Pokhara 800 years agoNew paper describes collapse of Annapurna 4 that created the terraces on which the city is located today
A 7.8 magnitude earthquake in 1255 shook the entire Himalayan region, Tibetan plateau and northern India. We know the exact date because there are historical records that one-third of the population of Kathmandu was killed, including King Abhaya Malla.
At about this time, in central Nepal the entire western flank of Annapurna 4 broke off and fell into the glacier below, damming the Seti River gorge and covering the basin in pulverised rock and melting ice.
Geologists have known that it was a debris flow on the Seti that formed the terraces of sediment in Pokhara Valley, but a recent paper in the journal Nature has for the first time described just how cataclysmic this event was and that it could happen again.
The rockslide was so enormous that it chopped off 500m of the top of the paleo-summit of Annapurna 4, which means the mountain was at one time an eight-thousander. The peak is now 7,525m, and scientists estimate that 23 km3 of rock fell nearly 3,000 vertical metres into the Sabche Cirque with terrific kinetic energy.
The study titled Medieval Demise of a Himalayan Giant Summit Induced by Mega-landslide has Jérôme Lavé of CNRS, Université de Lorraine in France as lead author, and includes among others Ananta Prasad Gajurel of the Department of Geology, Tribhuvan University.
Although the study is an investigation into ways in which Himalayan mountains erode along their glaciers and headwalls, it takes as a case study the Annapurna 4 rockfall in approximately 1190CE.
‘Our data suggest that a mode of high-altitude erosion could be mega-rockslides, leading to the sudden reduction of ridge-crest elevation by several hundred metres and ultimately preventing the disproportionate growth of Himalayan peaks,’ the introduction to the paper notes, suggesting that the erosion of the peaks could happen in sudden ridge collapses and not just through mass wasting.

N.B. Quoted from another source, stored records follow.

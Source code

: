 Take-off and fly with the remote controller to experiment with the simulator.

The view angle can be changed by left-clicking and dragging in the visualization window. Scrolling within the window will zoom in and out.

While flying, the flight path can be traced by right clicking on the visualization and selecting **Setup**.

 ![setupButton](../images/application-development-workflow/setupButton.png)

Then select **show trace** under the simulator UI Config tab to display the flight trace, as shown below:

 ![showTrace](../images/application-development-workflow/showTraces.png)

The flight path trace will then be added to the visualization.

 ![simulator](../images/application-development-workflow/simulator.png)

The scientists examined the debris in the Sabche Cirque which in the past 800 years has eroded into sharp limestone pinnacles with exposed glacier-polished bedrock below. They conclude that the breccia came down in the collapse of Annapurna 4.
In their paper, Lavé et al have sketched models of the mountain as it probably existed before its collapse, showing where the immediate debris fell, and where it was eventually transported downstream by the Seti River to create the 200m deep sediment fan on which the city of Pokhara is located today.
The deposits brought down by the river dammed side streams, creating Phewa, Rupa, Begnas and other lakes that make the valley so scenic today.
The Nature paper says the catastrophic Sabche rockslide has lessons for present-day Nepal: ‘Giant rockslides also have implications for landscape evolution and natural hazards: the massive supply of finely crushed sediments can fill valleys more than 150 km farther downstream and overwhelm the sediment load in Himalayan rivers for a century or more.’
Indeed, the summit ridge of Annapurna 4 is still raw and sees frequent rockfalls, including a smaller one almost exactly at the same spot in May 2012 and an ensuing flood on the Seti River that killed at least 70 people downstream near Pokhara.
Although the authors do not seem to think the rockslide 800 years ago was caused by a seismic event, there are records of big earthquakes in central Nepal in 1223, 1255 and five years later in 1260, which approximately fit the timeline of the scientists for the Sabche event.
Even if the rockfall was not directly caused by an earthquake, the differential in the pace of erosion of the glacial valley and the headwall could eventually lead to failure of overhanging slopes. Scientists have speculated that climate change-induced melting of the permafrost that cements rocks together above the 0oC isotherm could have been a factor in the 2012 collapse on Annapurna IV and on Saldim Peak in the Makalu-Barun in 2017.